こういった患者はたくさんいるから、医師からしたら慌てるようなことでもないようだった。
「大丈夫ですよ、ちょっと跡が残るかもしれませんけれど」
治療を終えた都は予想とは違い、泣いてはいなかった。
痛いのか、足の裏を気にして歩いており、少し険しい顔をしていたが。
もう海水、つまり塩水に足を浸すのはやめたほうが良いということなので、今日は砂遊びだけにしようと決まった。
さらさらの砂を楽しんでいた最中だったため、彼女は不満げだった。
だが、しみるよ、と言うと、素直に言うことを聞くようになった。
足の怪我で思い出し、以前気が付いた右肩の傷について尋ねてみた。
すると都はきょとんとした顔をして自分の右肩を必死で見ようとした。
どうにか見えたのか、驚いたような声を出した。
「都、この傷知らない」
「知らないの? 本当に?」
「うん、こんなハート型の傷なんて出来たらすぐパパに言うもん」
「それもそう……か」
彼女の言う通り、都の性格ならばこんな特徴的な傷をつくったらすぐに言ってくれるはずだった。

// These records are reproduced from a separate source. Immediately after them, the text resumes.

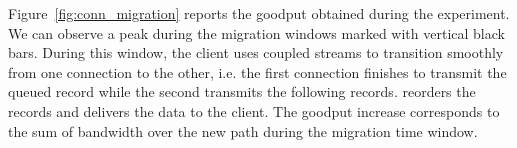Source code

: 
Figure~\ref{fig:conn_migration} reports the goodput obtained during the 
experiment. We can observe a peak during the migration windows marked with 
vertical black bars. %
During this window, the client uses coupled streams to transition smoothly from 
one \tcp connection to the other, i.e. the first \tcp connection finishes to 
transmit the queued \tcpls record while the second transmits the following 
records.
\tcpls reorders the records and delivers the data to the 
client. The goodput increase corresponds to the sum of bandwidth over 
the new path during the migration time window.

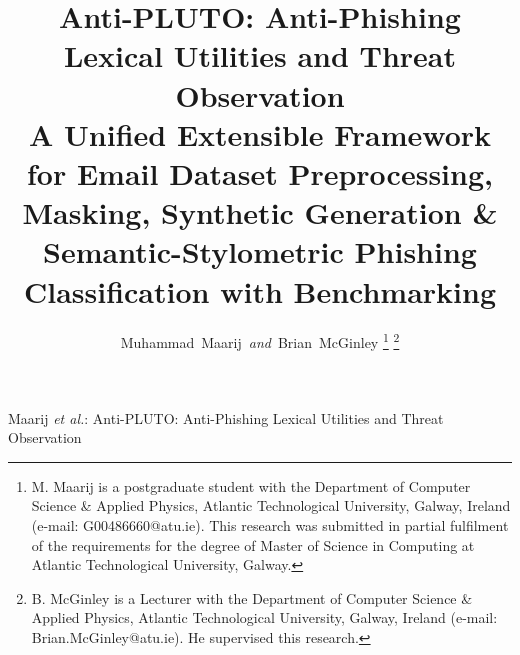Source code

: \documentclass[journal]{IEEEtran}
\begin{document}
\title{Anti-PLUTO: Anti-Phishing Lexical Utilities and Threat Observation\\
\large A Unified Extensible Framework for Email Dataset Preprocessing, Masking, Synthetic Generation \& Semantic-Stylometric Phishing Classification with Benchmarking}

\author{Muhammad~Maarij~\textit{and}~Brian~McGinley%
\thanks{M. Maarij is a postgraduate student with the Department of Computer Science \& Applied Physics, Atlantic Technological University, Galway, Ireland (e-mail: G00486660@atu.ie). This research was submitted in partial fulfilment of the requirements for the degree of Master of Science in Computing at Atlantic Technological University, Galway.}%
\thanks{B. McGinley is a Lecturer with the Department of Computer Science \& Applied Physics, Atlantic Technological University, Galway, Ireland (e-mail: Brian.McGinley@atu.ie). He supervised this research.}%
}

%
{Maarij \textit{et al.}: Anti-PLUTO: Anti-Phishing Lexical Utilities and Threat Observation}

\maketitle
\end{document}

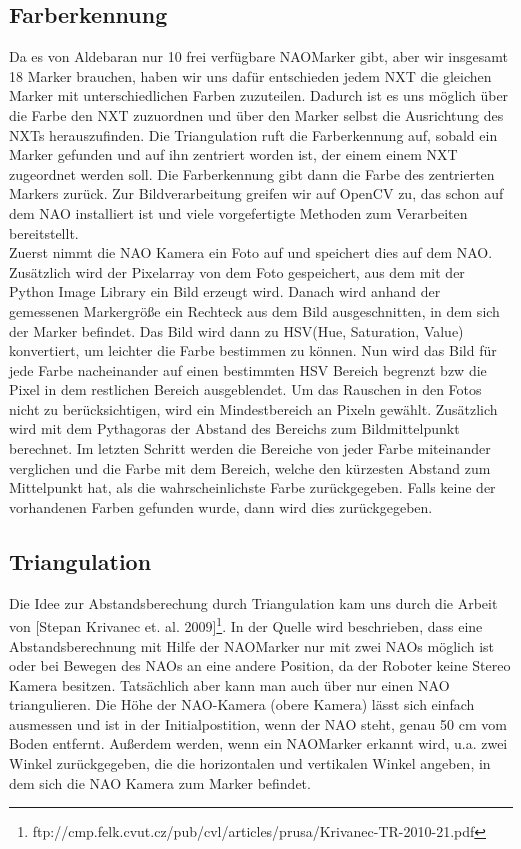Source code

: \subsection{Farberkennung}
Da es von Aldebaran nur 10 frei verfügbare NAOMarker gibt, aber wir insgesamt 18 Marker brauchen, haben wir uns dafür entschieden jedem NXT die gleichen Marker mit unterschiedlichen Farben zuzuteilen. Dadurch ist es uns möglich über die Farbe den NXT zuzuordnen und über den Marker selbst die Ausrichtung des NXTs herauszufinden.
Die Triangulation ruft die Farberkennung auf, sobald ein Marker gefunden und auf ihn zentriert worden ist, der einem einem NXT zugeordnet werden soll. Die Farberkennung gibt dann die Farbe des zentrierten Markers zurück.
Zur Bildverarbeitung greifen wir auf OpenCV zu, das schon auf dem NAO installiert ist und viele vorgefertigte Methoden zum Verarbeiten bereitstellt.
\\
Zuerst nimmt die NAO Kamera ein Foto auf und speichert dies auf dem NAO. Zusätzlich wird der Pixelarray von dem Foto gespeichert, aus dem mit der Python Image Library ein Bild erzeugt wird. 
Danach wird anhand der gemessenen Markergröße ein Rechteck aus dem Bild ausgeschnitten, in dem sich der Marker befindet. Das Bild wird dann zu HSV(Hue, Saturation, Value) konvertiert, um leichter die Farbe bestimmen zu können.
Nun wird das Bild für jede Farbe nacheinander auf einen bestimmten HSV Bereich begrenzt bzw die Pixel in dem restlichen Bereich ausgeblendet. Um das Rauschen in den Fotos nicht zu berücksichtigen, wird ein Mindestbereich an Pixeln gewählt. Zusätzlich wird mit dem Pythagoras der Abstand des Bereichs zum Bildmittelpunkt berechnet. Im letzten Schritt werden die Bereiche von jeder Farbe miteinander verglichen und die Farbe mit dem Bereich, welche den kürzesten Abstand zum Mittelpunkt hat, als die wahrscheinlichste Farbe zurückgegeben. Falls keine der vorhandenen Farben gefunden wurde, dann wird dies zurückgegeben.


\subsection{Triangulation}
Die Idee zur Abstandsberechung durch Triangulation kam uns durch die Arbeit von [Stepan Krivanec et. al. 2009]\footnote{ftp://cmp.felk.cvut.cz/pub/cvl/articles/prusa/Krivanec-TR-2010-21.pdf}. In der Quelle wird beschrieben, dass eine Abstandsberechnung mit Hilfe der NAOMarker nur mit zwei NAOs möglich ist oder bei Bewegen des NAOs an eine andere Position, da der Roboter keine Stereo Kamera besitzen. Tatsächlich aber kann man auch über nur einen NAO triangulieren. Die Höhe der NAO-Kamera (obere Kamera) lässt sich einfach ausmessen und ist in der Initialpostition, wenn der NAO steht, genau 50 cm vom Boden entfernt. Außerdem werden, wenn ein NAOMarker erkannt wird, u.a. zwei Winkel zurückgegeben, die die horizontalen und vertikalen Winkel angeben, in dem sich die NAO Kamera zum Marker befindet.

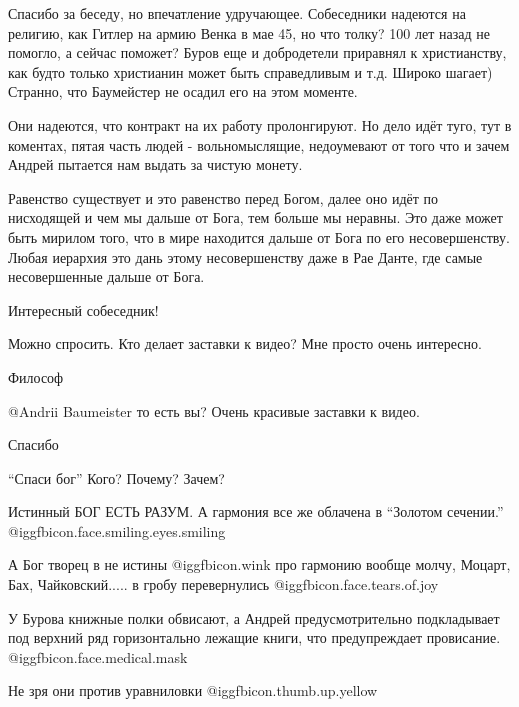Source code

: \begin{multicols}{2}
Спасибо за беседу, но впечатление удручающее. Собеседники надеются на религию,
как Гитлер на армию Венка в мае 45, но что толку? 100 лет назад не помогло, а
сейчас поможет? Буров еще и добродетели приравнял к христианству, как будто
только христианин может быть справедливым и т.д. Широко шагает) Странно, что
Баумейстер не осадил его на этом моменте.


Они надеются, что контракт на их работу пролонгируют. Но дело идёт туго, тут в
коментах, пятая часть людей - вольномыслящие, недоумевают от того что и зачем
Андрей пытается нам выдать за чистую монету.


Равенство существует и это равенство перед Богом, далее оно идёт по нисходящей
и чем мы дальше от Бога, тем больше мы неравны. Это даже может быть мирилом
того, что в мире находится дальше от Бога по его несовершенству. Любая иерархия
это дань этому несовершенству даже в Рае Данте, где самые несовершенные дальше
от Бога.

Интересный собеседник!


Можно спросить. Кто делает заставки к видео?  Мне просто очень интересно.

\begin{itemize} %
Философ

 @Andrii Baumeister  то есть вы? Очень красивые заставки к видео.
\end{itemize} %

Спасибо

\enquote{Спаси бог} Кого? Почему? Зачем?

Истинный БОГ ЕСТЬ РАЗУМ.
А гармония  все же облачена  в \enquote{Золотом сечении.}  @igg{fbicon.face.smiling.eyes.smiling} 


А Бог творец  в не истины @igg{fbicon.wink}  про гармонию вообще молчу, Моцарт, Бах,
Чайковский..... в гробу перевернулись @igg{fbicon.face.tears.of.joy} 


У Бурова книжные полки обвисают, а Андрей предусмотрительно подкладывает под
верхний ряд горизонтально лежащие книги, что предупреждает провисание. @igg{fbicon.face.medical.mask} 

\begin{itemize} %
Не зря они против уравниловки @igg{fbicon.thumb.up.yellow} 


\end{itemize}
\end{multicols}
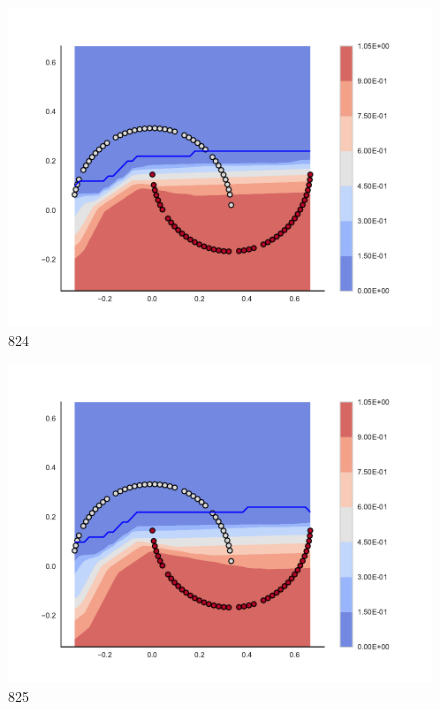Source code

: \begin{subfigure}[b]{0.09\textwidth}
    \includegraphics[clip, trim=2.35cm 1.75cm 4.5cm 0cm,width=\textwidth]{img/convergence/824.pdf}
    \caption{824}
    \label{fig:convergence_824}
\end{subfigure}
%
\begin{subfigure}[b]{0.09\textwidth}
    \includegraphics[clip, trim=2.35cm 1.75cm 4.5cm 0cm,width=\textwidth]{img/convergence/825.pdf}
    \caption{825}
    \label{fig:convergence_825}
\end{subfigure}
%
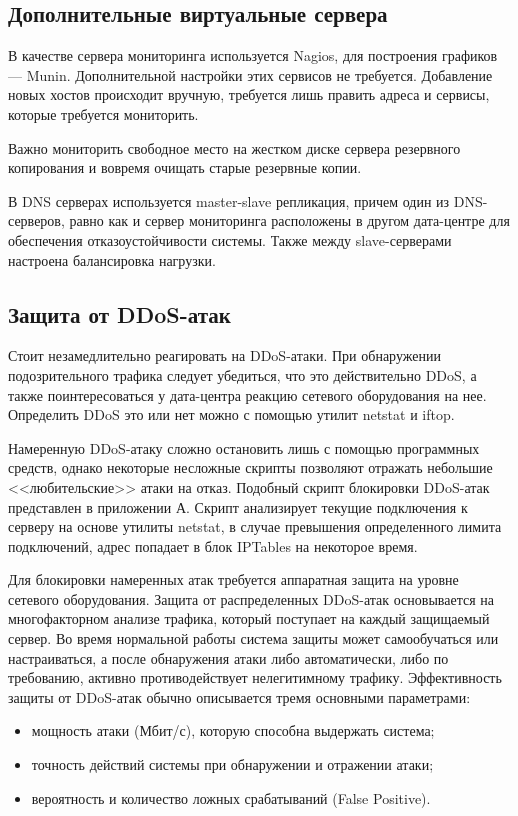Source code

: \subsection{Дополнительные виртуальные сервера}

В качестве сервера мониторинга используется Nagios, для построения графиков --- Munin.
Дополнительной настройки этих сервисов не требуется.
Добавление новых хостов происходит вручную, требуется лишь править адреса и сервисы, которые требуется мониторить.

Важно мониторить свободное место на жестком диске сервера резервного копирования и вовремя очищать старые резервные копии.

В DNS серверах используется master-slave репликация, причем один из DNS-серверов, равно как и сервер мониторинга расположены в другом дата-центре для обеспечения отказоустойчивости системы.
Также между slave-серверами настроена балансировка нагрузки.

\subsection{Защита от DDoS-атак}

Стоит незамедлительно реагировать на DDoS-атаки.
При обнаружении подозрительного трафика следует убедиться, что это действительно DDoS, а также поинтересоваться у дата-центра реакцию сетевого оборудования на нее.
Определить DDoS это или нет можно с помощью утилит netstat и iftop.

Намеренную DDoS-атаку сложно остановить лишь с помощью программных средств, однако некоторые несложные скрипты позволяют отражать небольшие <<любительские>> атаки на отказ.
Подобный скрипт блокировки DDoS-атак представлен в приложении А.
Скрипт анализирует текущие подключения к серверу на основе утилиты netstat, в случае превышения определенного лимита подключений, адрес попадает в блок IPTables на некоторое время.

Для блокировки намеренных атак требуется аппаратная защита на уровне сетевого оборудования.
Защита от распределенных DDoS-атак основывается на мно­го­фак­тор­ном анализе трафика, который поступает на каждый защищаемый сервер.
Во время нормальной работы система защиты может самообучаться или настраиваться, а после обнаружения атаки либо автоматически, либо по требованию, активно про­тиво­дей­ству­ет нелегитимному трафику.
Эффективность защиты от DDoS-атак обычно описывается тремя основными параметрами:
\begin{itemize}
  \item мощность атаки (Мбит/с), которую способна выдержать система;
  \item точность действий системы при обнаружении и отражении атаки;
  \item вероятность и количество ложных срабатываний (False Positive).
\end{itemize}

とりあえず、本当に知らない間に出来た傷なのだと信じることにした。
夕方まで海で遊んでついに帰ろうというとき、都は帰りたくないと駄々をこねた。
よっぽど海で遊ぶのが楽しかったのだろう。
「また来ようね」
そう言うと、都は周に抱きついて笑った。
「うん! 約束ね!」
小指を絡ませ、“指切りげんまん”をした。